Topic: WC - Daily Practice
Thursday 14June07 6:39pm
I didn't realize that A.M. Homes book about being adopted and meeting her birth parents was published. The Guardian (Click this link) has a write up about it.
I read a piece that she wrote for the New Yorker a long while back that dealt with the whole experience. It was a harrowing read. It made me think about what would happen if I should find my birth father. It's all linked to Mercury Retrograde this month and next of course because my retrograde seems to be surrounding men, only men. Plus my June horoscope from Susan Miller at Astrology Zone.com mentions the possibility of me looking up a biological parent. Creepy!
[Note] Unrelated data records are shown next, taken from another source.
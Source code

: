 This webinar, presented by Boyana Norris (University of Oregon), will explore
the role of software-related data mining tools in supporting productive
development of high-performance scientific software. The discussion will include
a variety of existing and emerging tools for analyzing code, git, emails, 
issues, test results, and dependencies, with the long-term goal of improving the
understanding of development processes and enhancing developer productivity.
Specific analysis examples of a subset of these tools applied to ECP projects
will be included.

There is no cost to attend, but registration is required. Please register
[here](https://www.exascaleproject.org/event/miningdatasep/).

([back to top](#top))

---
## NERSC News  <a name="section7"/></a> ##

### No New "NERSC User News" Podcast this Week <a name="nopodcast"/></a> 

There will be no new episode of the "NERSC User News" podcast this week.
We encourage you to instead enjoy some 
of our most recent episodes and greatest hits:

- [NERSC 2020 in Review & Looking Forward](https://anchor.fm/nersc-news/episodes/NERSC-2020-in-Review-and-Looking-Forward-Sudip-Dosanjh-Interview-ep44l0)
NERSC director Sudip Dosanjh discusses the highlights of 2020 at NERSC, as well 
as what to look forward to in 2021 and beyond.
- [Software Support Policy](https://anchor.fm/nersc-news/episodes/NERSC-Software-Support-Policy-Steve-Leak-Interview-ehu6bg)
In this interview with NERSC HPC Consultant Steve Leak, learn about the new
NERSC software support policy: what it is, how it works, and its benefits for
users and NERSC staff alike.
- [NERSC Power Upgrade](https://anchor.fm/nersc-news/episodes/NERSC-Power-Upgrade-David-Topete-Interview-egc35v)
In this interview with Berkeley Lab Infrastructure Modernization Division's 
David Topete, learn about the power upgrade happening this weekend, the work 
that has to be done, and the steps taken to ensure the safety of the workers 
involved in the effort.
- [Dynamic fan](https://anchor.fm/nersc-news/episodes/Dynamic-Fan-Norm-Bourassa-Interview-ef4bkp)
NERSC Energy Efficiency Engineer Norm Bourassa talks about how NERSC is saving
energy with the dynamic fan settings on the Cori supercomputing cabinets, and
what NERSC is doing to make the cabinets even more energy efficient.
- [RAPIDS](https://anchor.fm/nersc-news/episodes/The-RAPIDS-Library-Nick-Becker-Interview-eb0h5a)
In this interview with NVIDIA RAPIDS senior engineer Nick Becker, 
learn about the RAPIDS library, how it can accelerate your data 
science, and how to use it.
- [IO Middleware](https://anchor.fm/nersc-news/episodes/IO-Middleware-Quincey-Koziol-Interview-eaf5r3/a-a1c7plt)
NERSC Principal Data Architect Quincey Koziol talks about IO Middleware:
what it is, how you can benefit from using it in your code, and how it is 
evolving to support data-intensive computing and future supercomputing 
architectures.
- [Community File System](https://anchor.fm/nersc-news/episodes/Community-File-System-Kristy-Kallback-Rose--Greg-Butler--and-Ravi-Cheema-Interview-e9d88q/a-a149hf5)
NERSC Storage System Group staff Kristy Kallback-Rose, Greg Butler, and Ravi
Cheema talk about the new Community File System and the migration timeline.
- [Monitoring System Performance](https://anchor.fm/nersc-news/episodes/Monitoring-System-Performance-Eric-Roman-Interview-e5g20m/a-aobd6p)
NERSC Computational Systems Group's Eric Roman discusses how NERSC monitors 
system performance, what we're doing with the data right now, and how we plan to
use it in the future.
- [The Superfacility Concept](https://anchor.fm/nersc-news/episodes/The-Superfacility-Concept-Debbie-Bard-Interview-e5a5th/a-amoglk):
The whole thing feels like it's too much to handle anyway. Between A.M's article and then Kathryn Harrison's, The Kiss, which is about her sexual relationship with her birth father... creepy!
I don't know if I read this or thought this or where it came from but it's something about a man who hasn't raised his daughter and only meets her as an adult having weird, inappropriate feelings/actions toward her. Maybe it's the reminder of sleeping with her mother all those years ago that keeps him focused on a sexual thing rather than a parental thing. Maybe the only reason that men don't have inappropriate feelings towards their daughters is that they can still picture them as children. I don't know, it's something to follow in fiction perhaps. I'm certainly not accusing men of wanting to screw their daughters. I'm just trying to reconcile why that comes up.
I wonder about my biological father, at times and I wonder would it fuck me up to meet him? Is it sometimes better that the way things happened are the way they're supposed to be? Is it better to never have the answers? What do you do if you meet your biological father and he makes a pass at you? How do you wrap your head around that?